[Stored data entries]
-*-*-

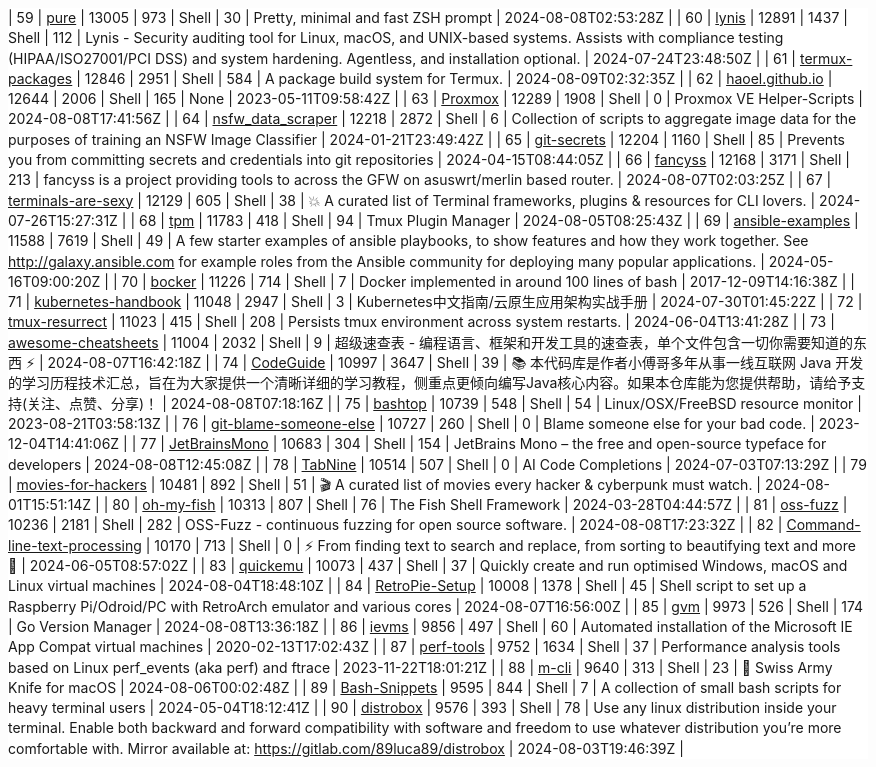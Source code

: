 | 59 | [pure](https://github.com/sindresorhus/pure) | 13005 | 973 | Shell | 30 | Pretty, minimal and fast ZSH prompt | 2024-08-08T02:53:28Z |
| 60 | [lynis](https://github.com/CISOfy/lynis) | 12891 | 1437 | Shell | 112 | Lynis - Security auditing tool for Linux, macOS, and UNIX-based systems. Assists with compliance testing (HIPAA/ISO27001/PCI DSS) and system hardening. Agentless, and installation optional. | 2024-07-24T23:48:50Z |
| 61 | [termux-packages](https://github.com/termux/termux-packages) | 12846 | 2951 | Shell | 584 | A package build system for Termux. | 2024-08-09T02:32:35Z |
| 62 | [haoel.github.io](https://github.com/haoel/haoel.github.io) | 12644 | 2006 | Shell | 165 | None | 2023-05-11T09:58:42Z |
| 63 | [Proxmox](https://github.com/tteck/Proxmox) | 12289 | 1908 | Shell | 0 | Proxmox VE Helper-Scripts | 2024-08-08T17:41:56Z |
| 64 | [nsfw_data_scraper](https://github.com/alex000kim/nsfw_data_scraper) | 12218 | 2872 | Shell | 6 | Collection of scripts to aggregate image data for the purposes of training an NSFW Image Classifier | 2024-01-21T23:49:42Z |
| 65 | [git-secrets](https://github.com/awslabs/git-secrets) | 12204 | 1160 | Shell | 85 | Prevents you from committing secrets and credentials into git repositories | 2024-04-15T08:44:05Z |
| 66 | [fancyss](https://github.com/hq450/fancyss) | 12168 | 3171 | Shell | 213 | fancyss is a project providing tools to across the GFW on asuswrt/merlin based router. | 2024-08-07T02:03:25Z |
| 67 | [terminals-are-sexy](https://github.com/k4m4/terminals-are-sexy) | 12129 | 605 | Shell | 38 | 💥 A curated list of Terminal frameworks, plugins & resources for CLI lovers. | 2024-07-26T15:27:31Z |
| 68 | [tpm](https://github.com/tmux-plugins/tpm) | 11783 | 418 | Shell | 94 | Tmux Plugin Manager | 2024-08-05T08:25:43Z |
| 69 | [ansible-examples](https://github.com/ansible/ansible-examples) | 11588 | 7619 | Shell | 49 | A few starter examples of ansible playbooks, to show features and how they work together.  See http://galaxy.ansible.com for example roles from the Ansible community for deploying many popular applications. | 2024-05-16T09:00:20Z |
| 70 | [bocker](https://github.com/p8952/bocker) | 11226 | 714 | Shell | 7 | Docker implemented in around 100 lines of bash | 2017-12-09T14:16:38Z |
| 71 | [kubernetes-handbook](https://github.com/rootsongjc/kubernetes-handbook) | 11048 | 2947 | Shell | 3 | Kubernetes中文指南/云原生应用架构实战手册 | 2024-07-30T01:45:22Z |
| 72 | [tmux-resurrect](https://github.com/tmux-plugins/tmux-resurrect) | 11023 | 415 | Shell | 208 | Persists tmux environment across system restarts. | 2024-06-04T13:41:28Z |
| 73 | [awesome-cheatsheets](https://github.com/skywind3000/awesome-cheatsheets) | 11004 | 2032 | Shell | 9 | 超级速查表 - 编程语言、框架和开发工具的速查表，单个文件包含一切你需要知道的东西 :zap: | 2024-08-07T16:42:18Z |
| 74 | [CodeGuide](https://github.com/fuzhengwei/CodeGuide) | 10997 | 3647 | Shell | 39 | :books: 本代码库是作者小傅哥多年从事一线互联网 Java 开发的学习历程技术汇总，旨在为大家提供一个清晰详细的学习教程，侧重点更倾向编写Java核心内容。如果本仓库能为您提供帮助，请给予支持(关注、点赞、分享)！ | 2024-08-08T07:18:16Z |
| 75 | [bashtop](https://github.com/aristocratos/bashtop) | 10739 | 548 | Shell | 54 | Linux/OSX/FreeBSD resource monitor | 2023-08-21T03:58:13Z |
| 76 | [git-blame-someone-else](https://github.com/jayphelps/git-blame-someone-else) | 10727 | 260 | Shell | 0 | Blame someone else for your bad code. | 2023-12-04T14:41:06Z |
| 77 | [JetBrainsMono](https://github.com/JetBrains/JetBrainsMono) | 10683 | 304 | Shell | 154 | JetBrains Mono – the free and open-source typeface for developers | 2024-08-08T12:45:08Z |
| 78 | [TabNine](https://github.com/codota/TabNine) | 10514 | 507 | Shell | 0 | AI Code Completions | 2024-07-03T07:13:29Z |
| 79 | [movies-for-hackers](https://github.com/k4m4/movies-for-hackers) | 10481 | 892 | Shell | 51 | 🎬 A curated list of movies every hacker & cyberpunk must watch. | 2024-08-01T15:51:14Z |
| 80 | [oh-my-fish](https://github.com/oh-my-fish/oh-my-fish) | 10313 | 807 | Shell | 76 | The Fish Shell Framework | 2024-03-28T04:44:57Z |
| 81 | [oss-fuzz](https://github.com/google/oss-fuzz) | 10236 | 2181 | Shell | 282 | OSS-Fuzz - continuous fuzzing for open source software. | 2024-08-08T17:23:32Z |
| 82 | [Command-line-text-processing](https://github.com/learnbyexample/Command-line-text-processing) | 10170 | 713 | Shell | 0 | :zap: From finding text to search and replace, from sorting to beautifying text and more :art: | 2024-06-05T08:57:02Z |
| 83 | [quickemu](https://github.com/quickemu-project/quickemu) | 10073 | 437 | Shell | 37 | Quickly create and run optimised Windows, macOS and Linux virtual machines | 2024-08-04T18:48:10Z |
| 84 | [RetroPie-Setup](https://github.com/RetroPie/RetroPie-Setup) | 10008 | 1378 | Shell | 45 | Shell script to set up a Raspberry Pi/Odroid/PC with RetroArch emulator and various cores | 2024-08-07T16:56:00Z |
| 85 | [gvm](https://github.com/moovweb/gvm) | 9973 | 526 | Shell | 174 | Go Version Manager | 2024-08-08T13:36:18Z |
| 86 | [ievms](https://github.com/xdissent/ievms) | 9856 | 497 | Shell | 60 | Automated installation of the Microsoft IE App Compat virtual machines | 2020-02-13T17:02:43Z |
| 87 | [perf-tools](https://github.com/brendangregg/perf-tools) | 9752 | 1634 | Shell | 37 | Performance analysis tools based on Linux perf_events (aka perf) and ftrace | 2023-11-22T18:01:21Z |
| 88 | [m-cli](https://github.com/rgcr/m-cli) | 9640 | 313 | Shell | 23 |  Swiss Army Knife for macOS  | 2024-08-06T00:02:48Z |
| 89 | [Bash-Snippets](https://github.com/alexanderepstein/Bash-Snippets) | 9595 | 844 | Shell | 7 | A collection of small bash scripts for heavy terminal users | 2024-05-04T18:12:41Z |
| 90 | [distrobox](https://github.com/89luca89/distrobox) | 9576 | 393 | Shell | 78 | Use any linux distribution inside your terminal. Enable both backward and forward compatibility with software and freedom to use whatever distribution you’re more comfortable with. Mirror available at: https://gitlab.com/89luca89/distrobox | 2024-08-03T19:46:39Z |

-*-*-

__Work item__
For this task, write out exactly the lines of the entries above, starting at the line with "bash | 2017-12-09T14:16:38Z |" and ending at the line with "code. | 2023-12-04T14:41:06Z |", both included, and no others.

__Response box__
| 70 | [bocker](https://github.com/p8952/bocker) | 11226 | 714 | Shell | 7 | Docker implemented in around 100 lines of bash | 2017-12-09T14:16:38Z |
| 71 | [kubernetes-handbook](https://github.com/rootsongjc/kubernetes-handbook) | 11048 | 2947 | Shell | 3 | Kubernetes中文指南/云原生应用架构实战手册 | 2024-07-30T01:45:22Z |
| 72 | [tmux-resurrect](https://github.com/tmux-plugins/tmux-resurrect) | 11023 | 415 | Shell | 208 | Persists tmux environment across system restarts. | 2024-06-04T13:41:28Z |
| 73 | [awesome-cheatsheets](https://github.com/skywind3000/awesome-cheatsheets) | 11004 | 2032 | Shell | 9 | 超级速查表 - 编程语言、框架和开发工具的速查表，单个文件包含一切你需要知道的东西 :zap: | 2024-08-07T16:42:18Z |
| 74 | [CodeGuide](https://github.com/fuzhengwei/CodeGuide) | 10997 | 3647 | Shell | 39 | :books: 本代码库是作者小傅哥多年从事一线互联网 Java 开发的学习历程技术汇总，旨在为大家提供一个清晰详细的学习教程，侧重点更倾向编写Java核心内容。如果本仓库能为您提供帮助，请给予支持(关注、点赞、分享)！ | 2024-08-08T07:18:16Z |
| 75 | [bashtop](https://github.com/aristocratos/bashtop) | 10739 | 548 | Shell | 54 | Linux/OSX/FreeBSD resource monitor | 2023-08-21T03:58:13Z |
| 76 | [git-blame-someone-else](https://github.com/jayphelps/git-blame-someone-else) | 10727 | 260 | Shell | 0 | Blame someone else for your bad code. | 2023-12-04T14:41:06Z |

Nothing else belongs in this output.